In the 'Dutchman', the play begins with the introduction between Clay and Lula. Clay is an African American man, while Lula is a Caucasian woman. The characters are introduced by means of their presence aboard a cable car and the action taken by Lula of sitting down next to Clay. The flirty level of dialogue exchanged between both characters, as the train was moving along, would be an example of engaging in an intimate relationship with one another, without the inclusion of the physical aspects, or at least in the beginning. Just as both genders would find themselves with different perceptions about things, so would be the case for members of differing nationalities. The character of Lula would take a more physical response toward the character of Clay, in terms of initiating their intimate contact. When Clay proceeded to make an idle comment about the action taken on the part of Lula, in terms of her grabbing his crotch, she would proceed back to sitting in her seat and take a differing behavior pattern as a result.

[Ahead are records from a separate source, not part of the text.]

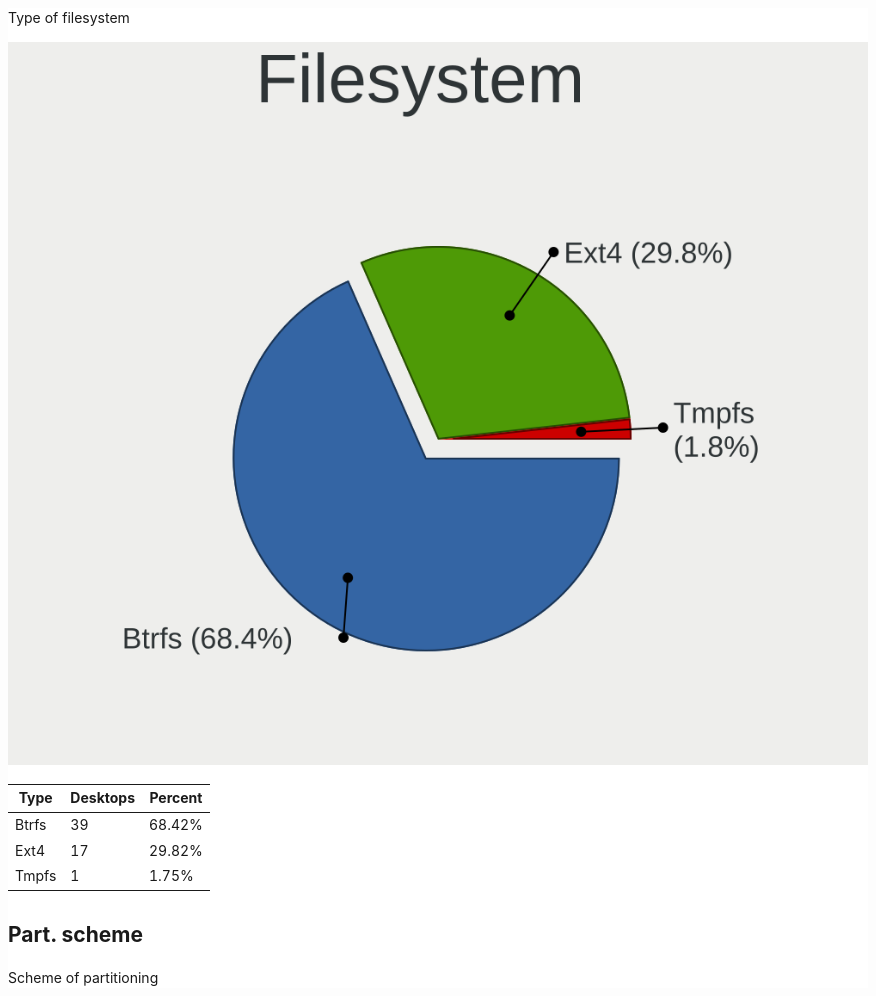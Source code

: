 Type of filesystem

![Filesystem](./images/pie_chart/os_filesystem.svg)


| Type  | Desktops | Percent |
|-------|----------|---------|
| Btrfs | 39       | 68.42%  |
| Ext4  | 17       | 29.82%  |
| Tmpfs | 1        | 1.75%   |

Part. scheme
------------

Scheme of partitioning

Most tellingly, Lula utters the following lines, "What've you got that tie on in all this heat for And why're you wearing a jacket and tie like that Did your people ever burn witches or start revolutions over the price of tea Boy, those narrow-shoulder clothes come from a tradition you ought to feel oppressed by. A three-button suit. What right do you have to be wearing a three-button suit and stripped tie Your grandfather was a slave, he didn't go to Harvard," (Leroi Jones, "The Slave" in Dutchman and The slave: two plays by LeRoi Jones (New York, Harper Perennial, 1964, p. 18). The action of relying upon the inevitable issues between the races at this period in time would ultimately outline the contentious nature that some exhibited towards one another and how the 1960s would prove to be a defining moment for the cause of inter-racial relations.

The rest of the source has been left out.